(Beginning of Data shown)

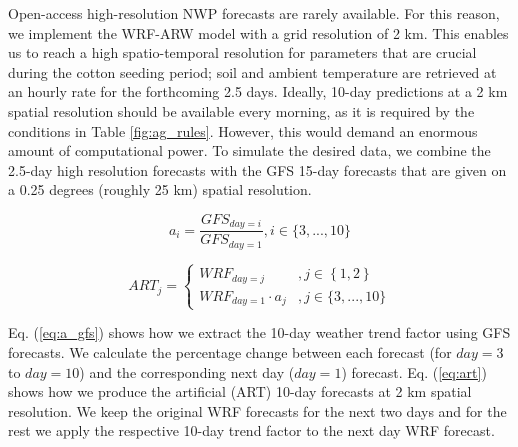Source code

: \documentclass[letterpaper]{article} %
\begin{document}
Open-access high-resolution NWP forecasts are rarely available. For this reason, we implement the WRF-ARW model \cite{skamarock2019description} with a grid resolution of 2 km. This enables us to reach a high spatio-temporal resolution for parameters that are crucial during the cotton seeding period; soil and ambient temperature are retrieved at an hourly rate for the forthcoming 2.5 days.
Ideally, 10-day predictions at a 2 km spatial resolution should be available every morning, as it is required by the conditions in Table \ref{fig:ag_rules}. However, this would demand an enormous amount of computational power. To simulate the desired data, we combine the 2.5-day high resolution forecasts with the GFS \cite{cisl_rda_ds084.1} 15-day forecasts that are given on a 0.25 degrees (roughly 25 km) spatial resolution.

\begin{equation} \label{eq:a_gfs}
a_{i}= \frac{GFS_{day=i}}{GFS_{day=1}}, i\in \{3, ..., 10\}
\end{equation}

\begin{equation} \label{eq:art}
ART_{j}=\left\{
\begin{array}{ll}
WRF_{day=j} &, j\in \left \{ 1,2 \right \} \\ 
WRF_{day=1}\cdot  a_{j} &, j\in \{3, ..., 10\}
\end{array}
\right.
\end{equation}


Eq. (\ref{eq:a_gfs}) shows how we extract the 10-day weather trend factor using GFS forecasts. We calculate the percentage change between each forecast (for $day=3$ to $day=10$) and the corresponding next day ($day=1$) forecast.
Eq. (\ref{eq:art}) shows how we produce the artificial (ART) 10-day forecasts at 2 km spatial resolution. We keep the original WRF forecasts for the next two days and for the rest we apply the respective 10-day trend factor to the next day WRF forecast.
\end{document}
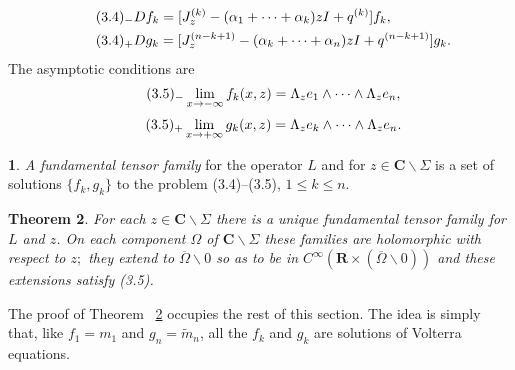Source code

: \documentclass{surv-l}
\theoremstyle{plain}
\newtheorem{theorem}{Theorem}[section]
\theoremstyle{definition}
\newtheorem{definition}[theorem]{\sc{Definition}}
\numberwithin{equation}{chapter}
\begin{document}
\begin{align*}
&\tag*{$(3.4)_{-}$}  Df_{k}=[J_{z}^{(k)}-(\alpha_{1}+\cdots +\alpha_{k})zI+q^{(k)}]f_{k},\\ \notag
&\tag*{$(3.4)_{+}$}  Dg_{k}=[J_{z}^{(n-k+1)}-(\alpha_{k}+\cdots +\alpha_{n})zI+q^{(n-k+1)}]g_{k}.
\end{align*}
The asymptotic conditions are
\begin{equation*}
\tag*{$(3.5)_{-}$} \displaystyle \lim_{x\rightarrow-\infty} f_{k}(x, z)=\Lambda_{z}e_{1}\wedge\cdots\wedge\Lambda_{z}e_{n},
\end{equation*}
\begin{equation*}\label{eq3.35+}
\tag*{$(3.5)_{+}$}\displaystyle \lim_{x\rightarrow+\infty}  g_{k}(x,z)=\Lambda_{z}e_{k}\wedge \cdots\wedge\Lambda_{z}e_{n}.
\end{equation*}
\setcounter{theorem}{5}
\setcounter{equation}{7}
\begin{definition}\label{chap01:defi3.6}
\emph{A fundamental tensor family} for the operator $L$ and for $
z\in \mathbf{C}\backslash \Sigma$ is a set of solutions $\{f_{k},
g_{k}\}$ to the problem (3.4)--(3.5), $1\leq k\leq n$.
\end{definition}

\begin{theorem}\label{chap01:thm3.7}
For each $ z\in \mathbf{C}\backslash \Sigma$ there is a unique fundamental tensor family for $L$ and $z$. On each component $\Omega$ of $ \mathbf{C}\backslash \Sigma$ these families are holomorphic with respect to $z;$ they extend to $\overline{\Omega}\backslash 0$ so as to be in $C^{\infty}(\mathbf{R}\times(\overline{\Omega}\backslash 0))$ and these extensions satisfy \emph{(3.5)}.
\end{theorem}

The proof of Theorem ~\ref{chap01:thm3.7} occupies the rest of this section. The idea is simply that, like $f_{1}=m_{1}$ and $g_{n}=\tilde{m}_{n}$, all the $f_{k}$ and $g_{k}$ are solutions of Volterra equations.
\end{document}
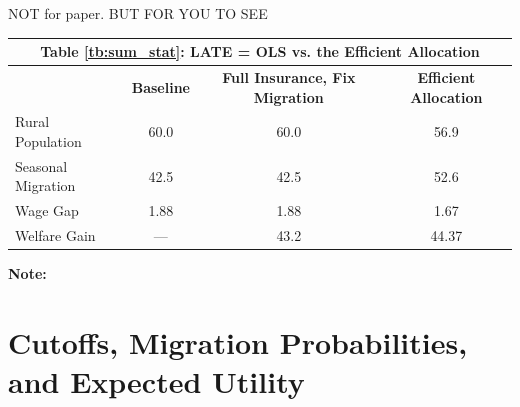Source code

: \documentclass[12pt,pdftex]{article}
\renewcommand{\arraystretch}{1.1}
\begin{document}
\begin{onehalfspacing}
NOT for paper. BUT FOR YOU TO SEE

\begin{table}[t!]
\small
\setlength {\tabcolsep}{1.5mm}
\renewcommand{\arraystretch}{2.30}
\begin{center}\label{tb:effecient}
\begin{tabular}{l c c c }
\multicolumn{4}{c}{\normalsize \textbf{Table \ref{tb:sum_stat}: LATE = OLS vs. the Efficient Allocation}}\\
\hline
\hline
\footnotesize   & \footnotesize  \textbf{Baseline} & \footnotesize   \textbf{Full Insurance, Fix Migration} &  \footnotesize \textbf{Efficient Allocation} \\
\cmidrule(lr){2-2} \cmidrule(lr){3-3} \cmidrule(lr){4-4}
\footnotesize  Rural Population  & 60.0  & 60.0   & 56.9      \\
\footnotesize  Seasonal Migration & 42.5   & 42.5 & 52.6 \\
\footnotesize  Wage Gap  & 1.88  & 1.88  & 1.67     \\
\footnotesize Welfare Gain & --- & 43.2 & 44.37 \\
\hline
\end{tabular}
\parbox[c]{6.75in}{\vspace{.1cm}
{\footnotesize \textbf{Note:} }}
\end{center}
\end{table}


\newpage



\newpage

\appendix

\section{Cutoffs, Migration Probabilities, and Expected Utility}\label{appendix:migration_probs}




\end{onehalfspacing}
\end{document}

(End of Data shown)

▸ Exercise description: Print out every record above exactly as given. Do not include the pictures.

▸ Response to the exercise:
Source code

: \documentclass[letterpaper]{article} %
\begin{document}
Open-access high-resolution NWP forecasts are rarely available. For this reason, we implement the WRF-ARW model \cite{skamarock2019description} with a grid resolution of 2 km. This enables us to reach a high spatio-temporal resolution for parameters that are crucial during the cotton seeding period; soil and ambient temperature are retrieved at an hourly rate for the forthcoming 2.5 days.
Ideally, 10-day predictions at a 2 km spatial resolution should be available every morning, as it is required by the conditions in Table \ref{fig:ag_rules}. However, this would demand an enormous amount of computational power. To simulate the desired data, we combine the 2.5-day high resolution forecasts with the GFS \cite{cisl_rda_ds084.1} 15-day forecasts that are given on a 0.25 degrees (roughly 25 km) spatial resolution.

\begin{equation} \label{eq:a_gfs}
a_{i}= \frac{GFS_{day=i}}{GFS_{day=1}}, i\in \{3, ..., 10\}
\end{equation}

\begin{equation} \label{eq:art}
ART_{j}=\left\{
\begin{array}{ll}
WRF_{day=j} &, j\in \left \{ 1,2 \right \} \\ 
WRF_{day=1}\cdot  a_{j} &, j\in \{3, ..., 10\}
\end{array}
\right.
\end{equation}


Eq. (\ref{eq:a_gfs}) shows how we extract the 10-day weather trend factor using GFS forecasts. We calculate the percentage change between each forecast (for $day=3$ to $day=10$) and the corresponding next day ($day=1$) forecast.
Eq. (\ref{eq:art}) shows how we produce the artificial (ART) 10-day forecasts at 2 km spatial resolution. We keep the original WRF forecasts for the next two days and for the rest we apply the respective 10-day trend factor to the next day WRF forecast.
\end{document}
Source code

: \documentclass{surv-l}
\theoremstyle{plain}
\newtheorem{theorem}{Theorem}[section]
\theoremstyle{definition}
\newtheorem{definition}[theorem]{\sc{Definition}}
\numberwithin{equation}{chapter}
\begin{document}
\begin{align*}
&\tag*{$(3.4)_{-}$}  Df_{k}=[J_{z}^{(k)}-(\alpha_{1}+\cdots +\alpha_{k})zI+q^{(k)}]f_{k},\\ \notag
&\tag*{$(3.4)_{+}$}  Dg_{k}=[J_{z}^{(n-k+1)}-(\alpha_{k}+\cdots +\alpha_{n})zI+q^{(n-k+1)}]g_{k}.
\end{align*}
The asymptotic conditions are
\begin{equation*}
\tag*{$(3.5)_{-}$} \displaystyle \lim_{x\rightarrow-\infty} f_{k}(x, z)=\Lambda_{z}e_{1}\wedge\cdots\wedge\Lambda_{z}e_{n},
\end{equation*}
\begin{equation*}\label{eq3.35+}
\tag*{$(3.5)_{+}$}\displaystyle \lim_{x\rightarrow+\infty}  g_{k}(x,z)=\Lambda_{z}e_{k}\wedge \cdots\wedge\Lambda_{z}e_{n}.
\end{equation*}
\setcounter{theorem}{5}
\setcounter{equation}{7}
\begin{definition}\label{chap01:defi3.6}
\emph{A fundamental tensor family} for the operator $L$ and for $
z\in \mathbf{C}\backslash \Sigma$ is a set of solutions $\{f_{k},
g_{k}\}$ to the problem (3.4)--(3.5), $1\leq k\leq n$.
\end{definition}

\begin{theorem}\label{chap01:thm3.7}
For each $ z\in \mathbf{C}\backslash \Sigma$ there is a unique fundamental tensor family for $L$ and $z$. On each component $\Omega$ of $ \mathbf{C}\backslash \Sigma$ these families are holomorphic with respect to $z;$ they extend to $\overline{\Omega}\backslash 0$ so as to be in $C^{\infty}(\mathbf{R}\times(\overline{\Omega}\backslash 0))$ and these extensions satisfy \emph{(3.5)}.
\end{theorem}

The proof of Theorem ~\ref{chap01:thm3.7} occupies the rest of this section. The idea is simply that, like $f_{1}=m_{1}$ and $g_{n}=\tilde{m}_{n}$, all the $f_{k}$ and $g_{k}$ are solutions of Volterra equations.
\end{document}
Source code

: \documentclass[12pt,pdftex]{article}
\renewcommand{\arraystretch}{1.1}
\begin{document}
\begin{onehalfspacing}
NOT for paper. BUT FOR YOU TO SEE

\begin{table}[t!]
\small
\setlength {\tabcolsep}{1.5mm}
\renewcommand{\arraystretch}{2.30}
\begin{center}\label{tb:effecient}
\begin{tabular}{l c c c }
\multicolumn{4}{c}{\normalsize \textbf{Table \ref{tb:sum_stat}: LATE = OLS vs. the Efficient Allocation}}\\
\hline
\hline
\footnotesize   & \footnotesize  \textbf{Baseline} & \footnotesize   \textbf{Full Insurance, Fix Migration} &  \footnotesize \textbf{Efficient Allocation} \\
\cmidrule(lr){2-2} \cmidrule(lr){3-3} \cmidrule(lr){4-4}
\footnotesize  Rural Population  & 60.0  & 60.0   & 56.9      \\
\footnotesize  Seasonal Migration & 42.5   & 42.5 & 52.6 \\
\footnotesize  Wage Gap  & 1.88  & 1.88  & 1.67     \\
\footnotesize Welfare Gain & --- & 43.2 & 44.37 \\
\hline
\end{tabular}
\parbox[c]{6.75in}{\vspace{.1cm}
{\footnotesize \textbf{Note:} }}
\end{center}
\end{table}


\newpage



\newpage

\appendix

\section{Cutoffs, Migration Probabilities, and Expected Utility}\label{appendix:migration_probs}




\end{onehalfspacing}
\end{document}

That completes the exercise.